Jeff 2007-05-15	re: SQL Challenge Response: Finding Consecutive Available Blocks in a Schedule Article has been updated to show two solutions, the second returns the data that you are looking for.

codist 2007-05-15	re: SQL Challenge Response: Finding Consecutive Available Blocks in a Schedule Whohoo, #2 works! I knew it was some kind of cross-join but never quite got the idea right.
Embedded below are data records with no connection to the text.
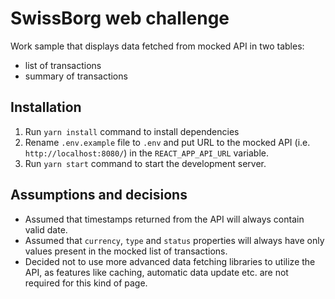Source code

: # SwissBorg web challenge

Work sample that displays data fetched from mocked API in two tables:
- list of transactions 
- summary of transactions

## Installation

1. Run `yarn install` command to install dependencies
2. Rename `.env.example` file to `.env` and put URL to the mocked API (i.e. `http://localhost:8080/`) in the `REACT_APP_API_URL` variable.
3. Run `yarn start` command to start the development server.

## Assumptions and decisions

- Assumed that timestamps returned from the API will always contain valid date.
- Assumed that `currency`, `type` and `status` properties will always have only values present in the mocked list of transactions.
- Decided not to use more advanced data fetching libraries to utilize the API, as features like caching, automatic data update etc. are not required for this kind of page.
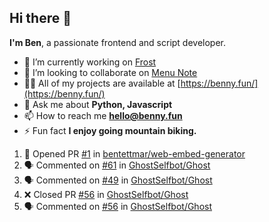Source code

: ## Hi there 👋
**I'm Ben**, a passionate frontend and script developer.

- 🔭 I’m currently working on [Frost](https://github.com/frostchat)
- 👯 I’m looking to collaborate on [Menu Note](https://menunote.app/)
- 👨‍💻 All of my projects are available at [https://benny.fun/](https://benny.fun/)
- 💬 Ask me about **Python, Javascript**
- 📫 How to reach me **hello@benny.fun**
- ⚡ Fun fact **I enjoy going mountain biking.**

<!--START_SECTION:activity-->
1. 💪 Opened PR [#1](https://github.com/bentettmar/web-embed-generator/pull/1) in [bentettmar/web-embed-generator](https://github.com/bentettmar/web-embed-generator)
2. 🗣 Commented on [#61](https://github.com/GhostSelfbot/Ghost/issues/61) in [GhostSelfbot/Ghost](https://github.com/GhostSelfbot/Ghost)
3. 🗣 Commented on [#49](https://github.com/GhostSelfbot/Ghost/issues/49) in [GhostSelfbot/Ghost](https://github.com/GhostSelfbot/Ghost)
4. ❌ Closed PR [#56](https://github.com/GhostSelfbot/Ghost/pull/56) in [GhostSelfbot/Ghost](https://github.com/GhostSelfbot/Ghost)
5. 🗣 Commented on [#56](https://github.com/GhostSelfbot/Ghost/issues/56) in [GhostSelfbot/Ghost](https://github.com/GhostSelfbot/Ghost)
<!--END_SECTION:activity-->
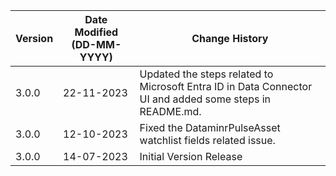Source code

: | **Version** | **Date Modified (DD-MM-YYYY)** | **Change History**                          |
|-------------|--------------------------------|---------------------------------------------|
| 3.0.0       |     22-11-2023                 | Updated the steps related to Microsoft Entra ID in Data Connector UI and added some steps in README.md. |
| 3.0.0       |     12-10-2023                 | Fixed the DataminrPulseAsset watchlist fields related issue. |
| 3.0.0       |     14-07-2023                 | Initial Version Release                     |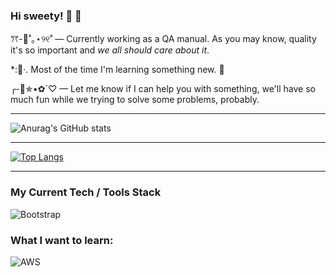 ### Hi sweety! :grapes: :green_heart:

<!--
**zaidiaz23/zaidiaz23** is a ✨ _special_ ✨ repository because its `README.md` (this file) appears on your GitHub profile.

Here are some ideas to get you started:

- 🔭 I’m currently working on ...
- 🌱 I’m currently learning ...
- 👯 I’m looking to collaborate on ...
- 🤔 I’m looking for help with ...
- 💬 Ask me about ...
- 📫 How to reach me: ...
- 😄 Pronouns: ...
- ⚡ Fun fact: ...
-->

ꔫ-:lemon:˚｡⋆୨୧˚  — Currently working as a QA manual. As you may know, quality it's so important and _we all should care about it_.

*::tangerine:·. Most of the time I'm learning something new. :mushroom:

╭-🐇✯•✿´♡  — Let me know if I can help you with something, we'll have so much fun while we trying to solve some problems, probably.

___

![Anurag's GitHub stats](https://github-readme-stats.vercel.app/api?username=zaidiaz23&show_icons=true&theme=gruvbox)
___

[![Top Langs](https://github-readme-stats.vercel.app/api/top-langs/?username=zaidiaz23&show_icons=true&theme=gruvbox)](https://github.com/zaidiaz23/zaidiaz23)
___

### My Current Tech / Tools Stack
<img alt="Bootstrap" src="https://img.shields.io/badge/-Bootstrap-563D7C?style=flat-square&logo=bootstrap&logoColor=white" />


### What I want to learn:
<img alt="AWS" src="https://img.shields.io/badge/Amazon_AWS-FF9900?style=flat-square&logo=amazonaws&logoColor=white" />



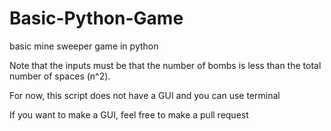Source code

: # Basic-Python-Game
basic mine sweeper game  in python 

Note that the inputs must be that the number of bombs is less than the total number of spaces (n^2).

For now, this script does not have a GUI and you can use terminal

If you want to make a GUI, feel free to make a pull request

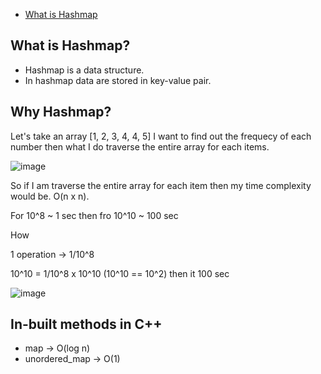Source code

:- [What is Hashmap](#what-is-hashmap)

## What is Hashmap?

- Hashmap is a data structure.
- In hashmap data are stored in key-value pair.

## Why Hashmap?

Let's take an array
[1, 2, 3, 4, 4, 5]
I want to find out the frequecy of each number then what I do traverse the entire array for each items.

![image](https://github.com/subrat611/DSA/assets/77252075/a38a1224-114e-4524-853d-e618c0db6cb6)

So if I am traverse the entire array for each item then my time complexity would be. O(n x n).

For 10^8 ~ 1 sec then fro 10^10 ~ 100 sec

How

1 operation -> 1/10^8

10^10 = 1/10^8 x 10^10 (10^10 == 10^2)
then it 100 sec

![image](https://github.com/subrat611/DSA/assets/77252075/16405ffc-94cf-4867-ae9c-17573818e297)

## In-built methods in C++

- map -> O(log n)
- unordered_map -> O(1)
Deepak 2007-06-11	re: SQL Challenge Response: Finding Consecutive Available Blocks in a Schedule Select t1.ID as slot1,SUM(CASE WHEN t2.ID = (t1.ID + 1) THEN 1 ELSE 0 END) as status from test t1 inner join test t2 on t1.Number = t2.Number WHERE t1.Number = 1 AND t2.Number = 1 GROUP BY t1.ID ORDER BY t1.ID table test is as follows : The number 1 indicates a blank slot...ID is the time slot ID. Eight half hour time slots and we need to find whether there are any two consecutive half hour slots....basically i have chosen 2 as the number but it can be parametrized.. ID Number ----------- ----------- 1 1 2 1 3 2 4 1 5 1 6 1 7 3 8 1

Bob 2009-09-20	re: SQL Challenge Response: Finding Consecutive Available Blocks in a Schedule Hello, I have a similar challenge, which is inspired by the one presented here. Here it is: I have a table t1 with columns like this: ID int, value int. ID value ----------- ----------- 1 1 2 1 3 2 4 5 5 5 6 5 7 3 8 1 9 0 10 11 11 24 12 17 13 2 14 1 15 1 16 23 17 15 18 17 19 0 20 1 The challenge is to present a result set which is based on several parameters. Show the startingID and the EndingID of all consecutive records with value greater than 10 and with more than 2 consecutive occurrences. Also, show the first value of the set, the last value, and the min and max value of the current consecutive occurrence group. The above query based on the data in t1 would return the following: StartingID EndingID StartingValue EndingValue MinValue MaxValue 10 12 11 17 11 24 16 18 23 17 15 23 I hope this challenge can be solved in sql server 2005/2008.